I have worked as an outreach worker since graduating, and am in the process of retraining as a counsellor/psychotherapist. I'm just doing night classes at the moment. It's a long process but i'll get there eventually. There are times when I really get an urge to teach but once I think it through and remember what it's like in practice, I decide against it. I've just moved across the country so i'm thinking of looking to volunteering opportunities.
My ideal school would be democratic. There are two democratic schools in the UK, Sands and Summerhill. They are democratic in the sense that all school decisions are made by having a school meeting and voting on it. There are many across Europe and the U.S.A though - they are often called Sudbury Valley schools out there though, as they're based on the original one which went by that name.

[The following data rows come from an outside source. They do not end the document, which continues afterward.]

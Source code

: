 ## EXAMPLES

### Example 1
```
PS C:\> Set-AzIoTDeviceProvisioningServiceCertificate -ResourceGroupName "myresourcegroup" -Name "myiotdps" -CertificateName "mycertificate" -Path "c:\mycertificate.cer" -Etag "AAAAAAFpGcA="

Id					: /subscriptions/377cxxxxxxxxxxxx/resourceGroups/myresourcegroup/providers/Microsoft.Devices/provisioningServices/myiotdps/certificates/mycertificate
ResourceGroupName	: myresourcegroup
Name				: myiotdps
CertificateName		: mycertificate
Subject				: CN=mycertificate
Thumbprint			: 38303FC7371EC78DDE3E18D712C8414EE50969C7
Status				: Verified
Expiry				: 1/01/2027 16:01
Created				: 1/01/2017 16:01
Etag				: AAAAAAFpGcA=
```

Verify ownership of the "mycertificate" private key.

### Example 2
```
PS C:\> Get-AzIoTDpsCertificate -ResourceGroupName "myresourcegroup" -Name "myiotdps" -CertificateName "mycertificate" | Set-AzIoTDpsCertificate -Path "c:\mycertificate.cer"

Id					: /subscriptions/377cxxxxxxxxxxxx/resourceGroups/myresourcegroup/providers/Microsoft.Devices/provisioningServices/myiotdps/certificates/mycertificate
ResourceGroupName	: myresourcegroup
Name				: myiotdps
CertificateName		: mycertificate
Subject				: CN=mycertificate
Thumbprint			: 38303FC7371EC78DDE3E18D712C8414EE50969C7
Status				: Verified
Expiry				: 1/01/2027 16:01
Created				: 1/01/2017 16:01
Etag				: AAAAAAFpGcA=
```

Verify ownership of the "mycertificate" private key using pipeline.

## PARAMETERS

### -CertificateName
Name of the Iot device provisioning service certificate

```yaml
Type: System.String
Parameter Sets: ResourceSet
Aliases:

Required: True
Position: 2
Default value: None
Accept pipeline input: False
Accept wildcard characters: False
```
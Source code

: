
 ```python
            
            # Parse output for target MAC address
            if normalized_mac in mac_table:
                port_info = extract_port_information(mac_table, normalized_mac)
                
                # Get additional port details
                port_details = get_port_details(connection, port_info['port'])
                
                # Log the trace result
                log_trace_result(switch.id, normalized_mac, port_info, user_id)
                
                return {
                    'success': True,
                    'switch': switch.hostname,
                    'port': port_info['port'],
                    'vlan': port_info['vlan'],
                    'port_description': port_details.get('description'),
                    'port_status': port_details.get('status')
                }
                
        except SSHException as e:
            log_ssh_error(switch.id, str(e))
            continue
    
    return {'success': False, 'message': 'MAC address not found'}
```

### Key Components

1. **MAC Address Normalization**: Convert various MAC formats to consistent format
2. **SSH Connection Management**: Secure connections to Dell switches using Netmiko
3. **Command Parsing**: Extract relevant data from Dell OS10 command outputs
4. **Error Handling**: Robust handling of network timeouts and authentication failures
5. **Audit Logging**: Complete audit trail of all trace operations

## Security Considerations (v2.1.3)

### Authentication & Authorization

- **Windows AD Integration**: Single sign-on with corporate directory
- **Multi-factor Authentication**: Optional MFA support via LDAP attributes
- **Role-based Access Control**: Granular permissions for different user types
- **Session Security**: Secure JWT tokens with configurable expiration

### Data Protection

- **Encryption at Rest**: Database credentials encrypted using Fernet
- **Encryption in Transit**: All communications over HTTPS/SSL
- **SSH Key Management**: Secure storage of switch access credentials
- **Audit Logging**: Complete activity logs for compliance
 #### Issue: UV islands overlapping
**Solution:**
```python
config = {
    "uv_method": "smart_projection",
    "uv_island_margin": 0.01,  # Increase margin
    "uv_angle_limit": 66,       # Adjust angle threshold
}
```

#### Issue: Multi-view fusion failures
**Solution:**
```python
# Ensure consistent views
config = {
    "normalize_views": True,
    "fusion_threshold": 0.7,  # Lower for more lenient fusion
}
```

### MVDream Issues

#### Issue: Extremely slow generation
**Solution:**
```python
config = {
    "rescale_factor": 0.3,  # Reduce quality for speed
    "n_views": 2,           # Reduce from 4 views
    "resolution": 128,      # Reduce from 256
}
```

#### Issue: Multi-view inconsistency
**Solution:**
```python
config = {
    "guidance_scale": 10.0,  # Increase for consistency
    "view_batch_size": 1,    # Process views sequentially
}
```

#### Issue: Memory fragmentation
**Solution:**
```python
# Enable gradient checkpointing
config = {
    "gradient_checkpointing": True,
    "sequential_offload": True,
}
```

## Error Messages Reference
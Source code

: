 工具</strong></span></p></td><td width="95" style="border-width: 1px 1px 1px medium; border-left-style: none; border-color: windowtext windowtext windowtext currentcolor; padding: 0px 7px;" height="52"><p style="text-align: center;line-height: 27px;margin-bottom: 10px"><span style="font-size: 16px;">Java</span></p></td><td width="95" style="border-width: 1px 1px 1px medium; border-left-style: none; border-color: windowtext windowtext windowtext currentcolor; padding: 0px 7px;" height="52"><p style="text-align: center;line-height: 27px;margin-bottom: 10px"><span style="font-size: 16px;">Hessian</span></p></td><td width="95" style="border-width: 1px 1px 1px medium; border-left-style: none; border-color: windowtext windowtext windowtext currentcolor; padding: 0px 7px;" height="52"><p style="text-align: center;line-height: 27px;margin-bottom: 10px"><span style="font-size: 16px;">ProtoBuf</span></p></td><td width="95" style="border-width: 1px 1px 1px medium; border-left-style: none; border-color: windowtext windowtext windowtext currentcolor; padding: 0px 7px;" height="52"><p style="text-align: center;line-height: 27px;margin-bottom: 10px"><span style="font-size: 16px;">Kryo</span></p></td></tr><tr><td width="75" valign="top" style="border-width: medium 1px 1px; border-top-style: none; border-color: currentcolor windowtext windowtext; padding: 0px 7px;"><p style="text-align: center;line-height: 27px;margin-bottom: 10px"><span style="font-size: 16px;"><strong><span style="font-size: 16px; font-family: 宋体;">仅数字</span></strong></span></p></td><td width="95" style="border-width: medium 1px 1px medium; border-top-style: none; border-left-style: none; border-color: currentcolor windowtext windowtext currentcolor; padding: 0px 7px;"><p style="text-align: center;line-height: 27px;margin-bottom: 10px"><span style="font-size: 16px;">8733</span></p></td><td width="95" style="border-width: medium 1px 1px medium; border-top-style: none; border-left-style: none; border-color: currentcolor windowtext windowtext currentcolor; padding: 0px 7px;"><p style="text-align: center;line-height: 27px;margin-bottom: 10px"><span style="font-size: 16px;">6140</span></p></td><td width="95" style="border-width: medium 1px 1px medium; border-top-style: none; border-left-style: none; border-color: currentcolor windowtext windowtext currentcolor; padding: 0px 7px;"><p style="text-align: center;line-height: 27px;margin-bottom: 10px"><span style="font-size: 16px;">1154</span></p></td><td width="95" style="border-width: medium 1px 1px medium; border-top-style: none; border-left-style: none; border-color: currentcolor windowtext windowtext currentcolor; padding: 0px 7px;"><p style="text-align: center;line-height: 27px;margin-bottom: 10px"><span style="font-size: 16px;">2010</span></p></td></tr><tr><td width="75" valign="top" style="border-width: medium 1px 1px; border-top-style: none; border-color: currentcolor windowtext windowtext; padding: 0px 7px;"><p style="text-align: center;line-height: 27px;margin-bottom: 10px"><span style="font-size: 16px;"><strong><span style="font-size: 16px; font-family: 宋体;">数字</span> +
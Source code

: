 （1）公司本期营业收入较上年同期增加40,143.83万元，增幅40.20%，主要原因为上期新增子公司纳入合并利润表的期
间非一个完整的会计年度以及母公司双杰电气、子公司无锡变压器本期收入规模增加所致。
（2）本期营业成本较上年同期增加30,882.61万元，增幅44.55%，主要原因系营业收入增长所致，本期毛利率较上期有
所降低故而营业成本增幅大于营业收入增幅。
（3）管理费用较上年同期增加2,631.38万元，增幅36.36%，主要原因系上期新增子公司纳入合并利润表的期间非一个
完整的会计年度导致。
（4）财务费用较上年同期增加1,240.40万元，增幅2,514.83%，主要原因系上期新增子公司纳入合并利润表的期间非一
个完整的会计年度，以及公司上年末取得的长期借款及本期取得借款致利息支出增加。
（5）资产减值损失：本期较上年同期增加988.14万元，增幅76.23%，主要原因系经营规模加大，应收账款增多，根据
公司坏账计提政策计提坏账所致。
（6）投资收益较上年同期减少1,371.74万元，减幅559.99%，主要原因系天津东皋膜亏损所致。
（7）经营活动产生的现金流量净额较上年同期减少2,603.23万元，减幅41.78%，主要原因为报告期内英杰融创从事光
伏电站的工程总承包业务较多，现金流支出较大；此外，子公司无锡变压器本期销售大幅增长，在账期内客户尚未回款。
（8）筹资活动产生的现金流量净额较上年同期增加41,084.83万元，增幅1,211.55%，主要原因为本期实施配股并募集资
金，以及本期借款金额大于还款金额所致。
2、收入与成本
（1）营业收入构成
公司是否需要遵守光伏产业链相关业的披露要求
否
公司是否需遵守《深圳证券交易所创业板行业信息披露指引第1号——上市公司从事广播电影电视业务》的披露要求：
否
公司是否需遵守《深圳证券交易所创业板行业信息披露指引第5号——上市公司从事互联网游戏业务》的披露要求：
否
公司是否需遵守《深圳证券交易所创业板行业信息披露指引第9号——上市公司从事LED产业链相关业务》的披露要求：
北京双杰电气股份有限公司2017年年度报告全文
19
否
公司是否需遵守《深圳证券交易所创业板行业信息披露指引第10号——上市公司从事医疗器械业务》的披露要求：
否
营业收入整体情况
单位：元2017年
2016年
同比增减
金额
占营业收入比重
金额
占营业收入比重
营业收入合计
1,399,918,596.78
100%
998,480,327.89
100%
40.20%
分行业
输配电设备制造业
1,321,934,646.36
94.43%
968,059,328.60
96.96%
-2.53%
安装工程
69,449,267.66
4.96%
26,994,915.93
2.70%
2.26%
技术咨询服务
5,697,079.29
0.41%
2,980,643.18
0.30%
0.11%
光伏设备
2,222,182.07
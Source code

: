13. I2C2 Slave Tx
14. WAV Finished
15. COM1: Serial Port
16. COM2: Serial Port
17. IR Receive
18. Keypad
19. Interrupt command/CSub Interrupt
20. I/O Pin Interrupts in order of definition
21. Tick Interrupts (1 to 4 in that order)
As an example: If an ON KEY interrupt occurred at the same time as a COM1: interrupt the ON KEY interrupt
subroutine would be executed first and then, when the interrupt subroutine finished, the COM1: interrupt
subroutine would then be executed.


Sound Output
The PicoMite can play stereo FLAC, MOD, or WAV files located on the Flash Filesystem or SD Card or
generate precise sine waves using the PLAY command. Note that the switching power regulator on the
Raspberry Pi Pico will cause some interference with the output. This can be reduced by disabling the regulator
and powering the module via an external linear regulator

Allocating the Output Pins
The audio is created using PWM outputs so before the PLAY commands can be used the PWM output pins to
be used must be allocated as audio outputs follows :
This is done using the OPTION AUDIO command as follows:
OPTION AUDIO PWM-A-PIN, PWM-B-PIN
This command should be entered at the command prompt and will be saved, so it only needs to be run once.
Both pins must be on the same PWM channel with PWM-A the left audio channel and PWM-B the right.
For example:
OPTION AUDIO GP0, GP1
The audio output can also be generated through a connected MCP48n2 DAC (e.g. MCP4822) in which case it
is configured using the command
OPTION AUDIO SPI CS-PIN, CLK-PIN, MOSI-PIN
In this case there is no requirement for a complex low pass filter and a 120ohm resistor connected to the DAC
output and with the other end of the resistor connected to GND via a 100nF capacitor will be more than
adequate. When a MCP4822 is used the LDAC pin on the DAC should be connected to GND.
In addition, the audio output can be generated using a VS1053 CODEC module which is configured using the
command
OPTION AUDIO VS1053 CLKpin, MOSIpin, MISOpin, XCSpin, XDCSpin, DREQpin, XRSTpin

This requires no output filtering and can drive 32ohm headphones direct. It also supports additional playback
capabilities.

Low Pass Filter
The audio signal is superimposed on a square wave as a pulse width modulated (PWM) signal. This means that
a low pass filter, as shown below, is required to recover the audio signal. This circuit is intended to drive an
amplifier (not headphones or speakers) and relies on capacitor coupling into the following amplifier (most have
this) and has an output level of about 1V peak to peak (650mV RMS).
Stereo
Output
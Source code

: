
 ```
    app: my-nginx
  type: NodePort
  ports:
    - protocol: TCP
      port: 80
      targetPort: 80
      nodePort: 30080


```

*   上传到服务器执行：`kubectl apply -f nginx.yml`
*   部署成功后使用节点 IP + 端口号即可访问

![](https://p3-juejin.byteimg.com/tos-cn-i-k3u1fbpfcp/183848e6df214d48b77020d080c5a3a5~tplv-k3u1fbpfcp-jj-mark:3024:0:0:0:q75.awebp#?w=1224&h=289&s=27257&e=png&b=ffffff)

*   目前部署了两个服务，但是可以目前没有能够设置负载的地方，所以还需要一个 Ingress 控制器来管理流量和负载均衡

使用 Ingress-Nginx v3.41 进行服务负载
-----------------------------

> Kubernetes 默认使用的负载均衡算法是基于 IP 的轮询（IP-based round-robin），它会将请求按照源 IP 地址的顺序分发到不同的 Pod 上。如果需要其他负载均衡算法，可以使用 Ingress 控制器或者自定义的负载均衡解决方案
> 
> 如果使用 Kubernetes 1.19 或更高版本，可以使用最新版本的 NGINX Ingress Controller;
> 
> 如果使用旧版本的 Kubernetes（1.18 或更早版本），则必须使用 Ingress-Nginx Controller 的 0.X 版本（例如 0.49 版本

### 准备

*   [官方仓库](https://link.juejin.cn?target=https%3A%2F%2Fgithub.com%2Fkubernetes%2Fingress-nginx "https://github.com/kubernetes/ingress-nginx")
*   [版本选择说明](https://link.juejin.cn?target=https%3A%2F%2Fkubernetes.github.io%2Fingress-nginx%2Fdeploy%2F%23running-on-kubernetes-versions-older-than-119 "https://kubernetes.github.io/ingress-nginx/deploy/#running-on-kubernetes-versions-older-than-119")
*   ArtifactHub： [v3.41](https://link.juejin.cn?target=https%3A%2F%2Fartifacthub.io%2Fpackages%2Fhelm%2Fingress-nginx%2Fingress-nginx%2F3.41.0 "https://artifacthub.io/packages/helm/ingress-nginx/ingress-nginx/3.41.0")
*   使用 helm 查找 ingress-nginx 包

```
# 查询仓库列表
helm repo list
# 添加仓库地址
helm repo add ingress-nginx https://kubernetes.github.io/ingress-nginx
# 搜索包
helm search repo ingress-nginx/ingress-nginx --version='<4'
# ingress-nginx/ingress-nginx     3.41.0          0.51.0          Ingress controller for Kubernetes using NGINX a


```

The lessons are often very similar to those in normal schools, but the main difference is that the children don't have to go if they don't want to. They can avoid lessons all year, and relax in the playground all day if they wish. You might be concerned that children would go nuts and never go to lessons at all, but actually they found that often the kids really do want to learn - if they are not forced to do so. The founders of both schools have said that the difficulty of getting a child to adapt to the level of responsibility involved in these schools is about proportionate to the amount of time they have spend in a traditional school. Summerhill don't even accept kids over the age of 12 because by that time they just can't handle the freedom and flip out in the same way that you might expect them to. The interesting thing is that if you get them early enough, the vast majority of kids seem to adapt to it just fine.
Educator John Holt put it best:
“It is absurd to think that an institution that commands and judges every part of a child’s life can make him more responsible. It can only make him less so.”
The idea is that in these schools, the kids get used from an early age to making genuinely meaningful decisions and living out the consequences of those decisions. In normal schools on the other hand, the only regular decision a child gets to make is whether or not to obey the teacher, which is hardly the kind of uncertain, ambiguous decisions which adulthood is so laden with. The argument follows that the kids in normal schools then are made irresponsible by the schools, or at least by the lack of responsibility involved in going to these schools.